• [Goal of the exercise] Would you restate the entries below word for word, starting at the first line and ending with the one that has "- Enhance existing"?

Stored data:
┏━━
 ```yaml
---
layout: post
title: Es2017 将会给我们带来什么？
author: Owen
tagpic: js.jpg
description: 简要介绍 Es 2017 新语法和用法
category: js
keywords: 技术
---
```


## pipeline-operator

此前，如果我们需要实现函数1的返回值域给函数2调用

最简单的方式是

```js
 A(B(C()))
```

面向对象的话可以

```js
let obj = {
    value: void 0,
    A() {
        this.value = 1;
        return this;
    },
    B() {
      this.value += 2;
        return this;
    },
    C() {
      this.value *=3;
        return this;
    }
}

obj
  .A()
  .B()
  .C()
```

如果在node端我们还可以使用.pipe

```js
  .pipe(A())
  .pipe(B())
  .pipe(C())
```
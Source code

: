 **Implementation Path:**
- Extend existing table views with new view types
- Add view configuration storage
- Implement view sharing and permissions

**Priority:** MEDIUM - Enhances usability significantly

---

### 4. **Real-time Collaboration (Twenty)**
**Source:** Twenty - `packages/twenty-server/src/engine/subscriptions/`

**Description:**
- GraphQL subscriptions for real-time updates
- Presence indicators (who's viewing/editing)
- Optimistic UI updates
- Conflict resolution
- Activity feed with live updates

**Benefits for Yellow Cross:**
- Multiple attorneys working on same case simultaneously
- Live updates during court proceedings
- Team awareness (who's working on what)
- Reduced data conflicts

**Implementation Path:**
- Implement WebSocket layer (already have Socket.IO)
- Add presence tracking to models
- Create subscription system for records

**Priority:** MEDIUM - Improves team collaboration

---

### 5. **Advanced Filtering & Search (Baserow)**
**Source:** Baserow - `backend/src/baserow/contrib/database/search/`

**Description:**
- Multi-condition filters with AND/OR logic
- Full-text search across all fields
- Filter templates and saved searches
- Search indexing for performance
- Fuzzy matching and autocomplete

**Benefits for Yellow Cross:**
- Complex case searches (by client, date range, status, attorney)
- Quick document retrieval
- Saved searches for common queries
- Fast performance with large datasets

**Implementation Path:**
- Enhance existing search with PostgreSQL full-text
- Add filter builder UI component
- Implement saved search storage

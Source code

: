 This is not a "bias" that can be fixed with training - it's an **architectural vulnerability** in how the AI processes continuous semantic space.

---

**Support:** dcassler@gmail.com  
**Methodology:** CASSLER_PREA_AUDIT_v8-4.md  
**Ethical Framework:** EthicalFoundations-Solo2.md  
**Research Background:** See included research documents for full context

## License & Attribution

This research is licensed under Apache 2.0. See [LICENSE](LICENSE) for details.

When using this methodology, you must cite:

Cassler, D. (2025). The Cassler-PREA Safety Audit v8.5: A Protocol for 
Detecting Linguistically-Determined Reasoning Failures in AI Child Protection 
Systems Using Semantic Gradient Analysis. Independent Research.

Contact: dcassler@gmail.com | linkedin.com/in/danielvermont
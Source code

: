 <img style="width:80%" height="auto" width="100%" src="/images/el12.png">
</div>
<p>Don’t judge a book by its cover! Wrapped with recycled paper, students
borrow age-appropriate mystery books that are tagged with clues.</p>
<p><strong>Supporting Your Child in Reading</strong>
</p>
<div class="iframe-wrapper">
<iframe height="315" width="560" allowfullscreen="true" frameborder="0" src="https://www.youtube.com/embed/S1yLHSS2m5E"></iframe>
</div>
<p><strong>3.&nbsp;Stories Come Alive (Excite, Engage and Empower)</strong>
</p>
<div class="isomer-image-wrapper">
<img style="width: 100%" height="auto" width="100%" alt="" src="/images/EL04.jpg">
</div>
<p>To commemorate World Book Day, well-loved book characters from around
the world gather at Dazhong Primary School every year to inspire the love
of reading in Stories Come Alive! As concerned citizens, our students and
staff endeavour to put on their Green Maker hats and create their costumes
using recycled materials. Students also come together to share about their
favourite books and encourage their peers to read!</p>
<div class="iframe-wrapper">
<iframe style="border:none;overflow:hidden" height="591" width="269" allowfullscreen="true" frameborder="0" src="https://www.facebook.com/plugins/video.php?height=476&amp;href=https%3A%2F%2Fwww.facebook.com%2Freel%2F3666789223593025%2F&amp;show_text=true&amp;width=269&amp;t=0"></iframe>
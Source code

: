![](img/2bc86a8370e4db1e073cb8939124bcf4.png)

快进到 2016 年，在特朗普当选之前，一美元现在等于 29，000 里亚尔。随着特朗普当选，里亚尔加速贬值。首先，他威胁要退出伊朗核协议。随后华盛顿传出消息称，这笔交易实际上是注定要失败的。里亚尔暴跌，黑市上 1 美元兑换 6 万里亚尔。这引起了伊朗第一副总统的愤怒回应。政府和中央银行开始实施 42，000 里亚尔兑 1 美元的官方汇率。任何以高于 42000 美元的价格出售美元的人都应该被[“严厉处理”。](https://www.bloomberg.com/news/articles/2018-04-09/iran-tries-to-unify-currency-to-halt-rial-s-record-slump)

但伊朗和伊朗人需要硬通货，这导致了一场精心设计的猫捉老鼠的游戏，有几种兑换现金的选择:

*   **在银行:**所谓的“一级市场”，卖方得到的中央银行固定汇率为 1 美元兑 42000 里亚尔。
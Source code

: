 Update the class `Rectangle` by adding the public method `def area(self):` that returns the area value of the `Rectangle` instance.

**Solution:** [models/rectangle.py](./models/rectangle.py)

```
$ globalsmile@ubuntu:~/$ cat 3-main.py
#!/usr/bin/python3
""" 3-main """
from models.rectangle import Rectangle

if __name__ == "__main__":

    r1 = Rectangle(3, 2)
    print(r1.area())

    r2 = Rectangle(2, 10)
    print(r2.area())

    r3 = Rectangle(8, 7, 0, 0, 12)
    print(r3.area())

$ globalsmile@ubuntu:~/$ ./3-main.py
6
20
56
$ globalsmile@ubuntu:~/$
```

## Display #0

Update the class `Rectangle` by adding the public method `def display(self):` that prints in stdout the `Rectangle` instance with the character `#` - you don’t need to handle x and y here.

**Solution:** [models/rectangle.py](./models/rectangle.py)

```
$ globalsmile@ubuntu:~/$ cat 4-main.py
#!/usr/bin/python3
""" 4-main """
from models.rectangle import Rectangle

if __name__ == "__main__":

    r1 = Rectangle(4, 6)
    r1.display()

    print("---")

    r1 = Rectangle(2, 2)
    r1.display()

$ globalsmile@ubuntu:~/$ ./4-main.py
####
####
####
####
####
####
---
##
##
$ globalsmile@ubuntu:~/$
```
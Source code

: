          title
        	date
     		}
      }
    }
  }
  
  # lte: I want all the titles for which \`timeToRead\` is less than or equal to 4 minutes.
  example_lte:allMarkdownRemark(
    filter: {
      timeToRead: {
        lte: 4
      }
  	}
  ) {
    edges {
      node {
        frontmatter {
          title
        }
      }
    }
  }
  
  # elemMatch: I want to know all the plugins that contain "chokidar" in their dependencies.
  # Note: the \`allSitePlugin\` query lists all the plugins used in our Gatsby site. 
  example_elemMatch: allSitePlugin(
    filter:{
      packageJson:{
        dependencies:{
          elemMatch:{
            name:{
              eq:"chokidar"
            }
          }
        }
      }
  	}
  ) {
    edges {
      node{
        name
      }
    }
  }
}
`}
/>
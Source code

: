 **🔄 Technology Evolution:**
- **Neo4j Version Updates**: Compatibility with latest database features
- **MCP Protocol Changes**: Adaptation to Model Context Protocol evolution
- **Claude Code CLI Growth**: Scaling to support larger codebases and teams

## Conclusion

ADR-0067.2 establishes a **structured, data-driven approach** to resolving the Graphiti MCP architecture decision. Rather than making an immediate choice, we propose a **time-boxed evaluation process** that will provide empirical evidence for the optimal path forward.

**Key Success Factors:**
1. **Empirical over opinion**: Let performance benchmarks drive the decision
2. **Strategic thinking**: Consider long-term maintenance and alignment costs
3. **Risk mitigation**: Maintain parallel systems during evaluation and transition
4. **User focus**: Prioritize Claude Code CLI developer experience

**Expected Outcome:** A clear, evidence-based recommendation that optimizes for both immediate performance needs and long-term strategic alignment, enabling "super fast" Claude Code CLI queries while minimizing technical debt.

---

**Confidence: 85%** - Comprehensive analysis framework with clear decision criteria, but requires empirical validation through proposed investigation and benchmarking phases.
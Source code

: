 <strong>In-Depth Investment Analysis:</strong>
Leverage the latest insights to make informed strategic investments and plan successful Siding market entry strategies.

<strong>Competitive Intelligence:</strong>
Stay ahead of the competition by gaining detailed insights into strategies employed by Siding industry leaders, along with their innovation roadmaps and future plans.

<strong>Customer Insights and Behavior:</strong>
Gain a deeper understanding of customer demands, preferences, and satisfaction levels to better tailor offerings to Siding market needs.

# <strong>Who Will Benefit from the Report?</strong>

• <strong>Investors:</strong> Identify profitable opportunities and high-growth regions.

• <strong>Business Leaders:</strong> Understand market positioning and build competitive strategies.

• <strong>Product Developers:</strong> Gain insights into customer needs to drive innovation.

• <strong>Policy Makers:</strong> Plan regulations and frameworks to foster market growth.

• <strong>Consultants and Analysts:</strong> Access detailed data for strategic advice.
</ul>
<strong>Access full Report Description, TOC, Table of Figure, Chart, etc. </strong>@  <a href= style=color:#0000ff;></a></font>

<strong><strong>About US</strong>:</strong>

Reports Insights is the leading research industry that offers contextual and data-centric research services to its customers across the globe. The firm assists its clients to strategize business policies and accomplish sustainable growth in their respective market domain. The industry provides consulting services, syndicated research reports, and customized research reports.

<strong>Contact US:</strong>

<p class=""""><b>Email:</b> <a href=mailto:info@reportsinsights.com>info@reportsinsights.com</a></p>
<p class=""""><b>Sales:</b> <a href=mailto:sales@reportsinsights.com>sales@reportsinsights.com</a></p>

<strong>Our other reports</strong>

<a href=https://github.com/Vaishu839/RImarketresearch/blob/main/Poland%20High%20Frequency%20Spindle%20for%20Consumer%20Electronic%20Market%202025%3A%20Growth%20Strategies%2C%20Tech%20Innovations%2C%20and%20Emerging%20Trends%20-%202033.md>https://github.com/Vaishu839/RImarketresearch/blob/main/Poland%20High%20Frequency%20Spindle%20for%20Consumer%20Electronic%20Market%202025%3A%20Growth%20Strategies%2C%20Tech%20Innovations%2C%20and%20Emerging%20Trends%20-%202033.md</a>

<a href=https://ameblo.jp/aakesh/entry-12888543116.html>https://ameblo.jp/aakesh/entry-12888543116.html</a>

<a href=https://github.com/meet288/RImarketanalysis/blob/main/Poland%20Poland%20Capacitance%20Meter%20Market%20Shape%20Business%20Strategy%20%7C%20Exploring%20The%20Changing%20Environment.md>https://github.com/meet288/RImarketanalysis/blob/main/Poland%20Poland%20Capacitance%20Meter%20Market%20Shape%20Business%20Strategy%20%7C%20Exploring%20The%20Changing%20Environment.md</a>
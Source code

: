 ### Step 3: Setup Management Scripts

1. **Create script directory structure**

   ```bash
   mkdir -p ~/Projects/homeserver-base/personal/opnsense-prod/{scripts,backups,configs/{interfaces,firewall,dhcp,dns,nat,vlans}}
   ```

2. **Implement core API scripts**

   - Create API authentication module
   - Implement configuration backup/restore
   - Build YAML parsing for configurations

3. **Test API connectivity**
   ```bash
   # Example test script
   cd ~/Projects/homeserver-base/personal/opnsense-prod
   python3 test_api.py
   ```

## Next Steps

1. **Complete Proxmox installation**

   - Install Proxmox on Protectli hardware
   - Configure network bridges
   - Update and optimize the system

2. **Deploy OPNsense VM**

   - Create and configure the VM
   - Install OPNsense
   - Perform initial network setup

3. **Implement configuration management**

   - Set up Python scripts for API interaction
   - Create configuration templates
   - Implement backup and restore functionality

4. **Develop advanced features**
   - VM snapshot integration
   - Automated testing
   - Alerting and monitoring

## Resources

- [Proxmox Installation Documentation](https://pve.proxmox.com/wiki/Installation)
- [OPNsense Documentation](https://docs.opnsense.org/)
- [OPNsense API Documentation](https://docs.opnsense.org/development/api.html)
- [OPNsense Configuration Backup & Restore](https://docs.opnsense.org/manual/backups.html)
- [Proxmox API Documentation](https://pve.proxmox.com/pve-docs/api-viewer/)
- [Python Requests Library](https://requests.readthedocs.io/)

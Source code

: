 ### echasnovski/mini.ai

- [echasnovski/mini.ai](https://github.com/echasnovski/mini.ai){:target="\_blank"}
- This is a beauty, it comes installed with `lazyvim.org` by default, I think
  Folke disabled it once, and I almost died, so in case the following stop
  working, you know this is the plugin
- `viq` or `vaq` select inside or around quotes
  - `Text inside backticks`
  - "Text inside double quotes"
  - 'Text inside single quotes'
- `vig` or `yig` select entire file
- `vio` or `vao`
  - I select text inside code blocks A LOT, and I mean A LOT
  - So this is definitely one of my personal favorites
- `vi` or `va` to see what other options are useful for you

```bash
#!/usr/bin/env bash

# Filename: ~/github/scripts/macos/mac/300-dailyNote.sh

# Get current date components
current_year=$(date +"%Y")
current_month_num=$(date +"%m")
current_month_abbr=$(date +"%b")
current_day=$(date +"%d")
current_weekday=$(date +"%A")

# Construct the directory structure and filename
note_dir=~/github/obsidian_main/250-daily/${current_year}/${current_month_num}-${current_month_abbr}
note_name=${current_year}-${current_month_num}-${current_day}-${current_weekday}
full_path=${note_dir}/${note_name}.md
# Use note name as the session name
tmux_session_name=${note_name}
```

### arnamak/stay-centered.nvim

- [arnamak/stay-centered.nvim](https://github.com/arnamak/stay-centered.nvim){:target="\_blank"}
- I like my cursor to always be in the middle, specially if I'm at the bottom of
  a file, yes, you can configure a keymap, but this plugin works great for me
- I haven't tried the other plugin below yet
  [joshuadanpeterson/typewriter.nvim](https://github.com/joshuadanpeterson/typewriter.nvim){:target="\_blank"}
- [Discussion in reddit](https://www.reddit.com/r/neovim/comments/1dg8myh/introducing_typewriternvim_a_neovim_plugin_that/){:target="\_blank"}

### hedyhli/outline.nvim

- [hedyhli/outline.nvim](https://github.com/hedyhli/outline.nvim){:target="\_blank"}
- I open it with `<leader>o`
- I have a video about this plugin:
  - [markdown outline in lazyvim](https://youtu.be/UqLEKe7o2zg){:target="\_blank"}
┗━━
• [Response to this task]
 ```yaml
---
layout: post
title: Es2017 将会给我们带来什么？
author: Owen
tagpic: js.jpg
description: 简要介绍 Es 2017 新语法和用法
category: js
keywords: 技术
---
```


## pipeline-operator

此前，如果我们需要实现函数1的返回值域给函数2调用

最简单的方式是

```js
 A(B(C()))
```

面向对象的话可以

```js
let obj = {
    value: void 0,
    A() {
        this.value = 1;
        return this;
    },
    B() {
      this.value += 2;
        return this;
    },
    C() {
      this.value *=3;
        return this;
    }
}

obj
  .A()
  .B()
  .C()
```

如果在node端我们还可以使用.pipe

```js
  .pipe(A())
  .pipe(B())
  .pipe(C())
```
Source code

: **Implementation Path:**
- Extend existing table views with new view types
- Add view configuration storage
- Implement view sharing and permissions

**Priority:** MEDIUM - Enhances usability significantly

---

### 4. **Real-time Collaboration (Twenty)**
**Source:** Twenty - `packages/twenty-server/src/engine/subscriptions/`

**Description:**
- GraphQL subscriptions for real-time updates
- Presence indicators (who's viewing/editing)
- Optimistic UI updates
- Conflict resolution
- Activity feed with live updates

**Benefits for Yellow Cross:**
- Multiple attorneys working on same case simultaneously
- Live updates during court proceedings
- Team awareness (who's working on what)
- Reduced data conflicts

**Implementation Path:**
- Implement WebSocket layer (already have Socket.IO)
- Add presence tracking to models
- Create subscription system for records

**Priority:** MEDIUM - Improves team collaboration

---

### 5. **Advanced Filtering & Search (Baserow)**
**Source:** Baserow - `backend/src/baserow/contrib/database/search/`

**Description:**
- Multi-condition filters with AND/OR logic
- Full-text search across all fields
- Filter templates and saved searches
- Search indexing for performance
- Fuzzy matching and autocomplete

**Benefits for Yellow Cross:**
- Complex case searches (by client, date range, status, attorney)
- Quick document retrieval
- Saved searches for common queries
- Fast performance with large datasets

**Implementation Path:**
- Enhance existing search with PostgreSQL full-text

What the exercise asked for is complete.